Por sua vez, o presidente-eleito corresponde mais ao universo televisivo do que ao daqueles que se mobilizam pelos partidos. São dois mundos muito diversos e é de notar que, desde 2004, conforme publiquei no meu livro mais recente, os estudos já revelavam, tanto na cena política portuguesa como na internacional, a emergência de jovens lideranças de novo tipo, nomeadamente entre as mulheres com instrução superior, como aquelas que hoje lideram o BE com o apoio incansável mas compreensível dos jornais e da TV.

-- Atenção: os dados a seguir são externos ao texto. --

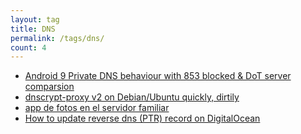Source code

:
 ```yaml
---
layout: tag
title: DNS
permalink: /tags/dns/
count: 4
---
```


- [Android 9 Private DNS behaviour with 853 blocked &amp; DoT server comparsion](https://aminda.eu/blog/english/2019/07/11/android-private-dns-in-practice.html)
- [dnscrypt-proxy v2 on Debian/Ubuntu quickly, dirtily](https://aminda.eu/blog/english/2018/10/21/dnscrypt-proxy-quick-dirty-debian.html)
- [app de fotos en el servidor familiar](https://jartigag.blog/immich-fotos-vps-familiar)
- [How to update reverse dns (PTR) record on DigitalOcean](https://www.piotrkowalski.info/blog/devops/how-to-update-reverse-dns-ptr-on-digitalocean/)
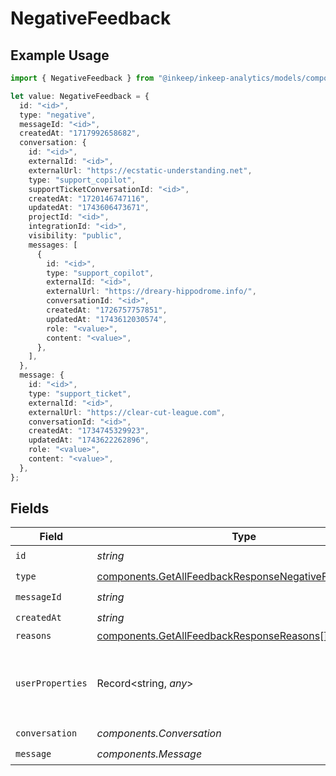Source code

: # NegativeFeedback

## Example Usage

```typescript
import { NegativeFeedback } from "@inkeep/inkeep-analytics/models/components";

let value: NegativeFeedback = {
  id: "<id>",
  type: "negative",
  messageId: "<id>",
  createdAt: "1717992658682",
  conversation: {
    id: "<id>",
    externalId: "<id>",
    externalUrl: "https://ecstatic-understanding.net",
    type: "support_copilot",
    supportTicketConversationId: "<id>",
    createdAt: "1720146747116",
    updatedAt: "1743606473671",
    projectId: "<id>",
    integrationId: "<id>",
    visibility: "public",
    messages: [
      {
        id: "<id>",
        type: "support_copilot",
        externalId: "<id>",
        externalUrl: "https://dreary-hippodrome.info/",
        conversationId: "<id>",
        createdAt: "1726757757851",
        updatedAt: "1743612030574",
        role: "<value>",
        content: "<value>",
      },
    ],
  },
  message: {
    id: "<id>",
    type: "support_ticket",
    externalId: "<id>",
    externalUrl: "https://clear-cut-league.com",
    conversationId: "<id>",
    createdAt: "1734745329923",
    updatedAt: "1743622262896",
    role: "<value>",
    content: "<value>",
  },
};
```

## Fields

| Field                                                                                                                          | Type                                                                                                                           | Required                                                                                                                       | Description                                                                                                                    |
| ------------------------------------------------------------------------------------------------------------------------------ | ------------------------------------------------------------------------------------------------------------------------------ | ------------------------------------------------------------------------------------------------------------------------------ | ------------------------------------------------------------------------------------------------------------------------------ |
| `id`                                                                                                                           | *string*                                                                                                                       | :heavy_check_mark:                                                                                                             | N/A                                                                                                                            |
| `type`                                                                                                                         | [components.GetAllFeedbackResponseNegativeFeedbackType](../../models/components/getallfeedbackresponsenegativefeedbacktype.md) | :heavy_check_mark:                                                                                                             | N/A                                                                                                                            |
| `messageId`                                                                                                                    | *string*                                                                                                                       | :heavy_check_mark:                                                                                                             | N/A                                                                                                                            |
| `createdAt`                                                                                                                    | *string*                                                                                                                       | :heavy_check_mark:                                                                                                             | N/A                                                                                                                            |
| `reasons`                                                                                                                      | [components.GetAllFeedbackResponseReasons](../../models/components/getallfeedbackresponsereasons.md)[]                         | :heavy_minus_sign:                                                                                                             | N/A                                                                                                                            |
| `userProperties`                                                                                                               | Record<string, *any*>                                                                                                          | :heavy_minus_sign:                                                                                                             | A customizable collection of custom properties or attributes.                                                                  |
| `conversation`                                                                                                                 | *components.Conversation*                                                                                                      | :heavy_check_mark:                                                                                                             | N/A                                                                                                                            |
| `message`                                                                                                                      | *components.Message*                                                                                                           | :heavy_check_mark:                                                                                                             | N/A                                                                                                                            |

Ora, o universo televisivo do candidato presidencial vencedor nada tem a ver com o mundo social das elites emergentes. O presidente-eleito cessou de fazer política activa há mais de 15 anos e pouca actividade europeia chegou a ter. Escasseia-lhe, por outro lado, a familiaridade com as áreas que hoje esmagam a política portuguesa, ou seja, a economia e as finanças. É lícito perguntar com quem se aconselhará ele para obter estas competências concretas, não meramente opinativas nem afectivas, a fim de «ajudar» o governo, como gosta de prometer? Percebe-se assim que os dirigentes dos grandes partidos se tenham mantido à distância das presidenciais. Estas acabaram por ser uma espadeirada na água que deixa o país igual e, quanto a mim, sem soluções político-partidárias à vista para os nossos reais problemas.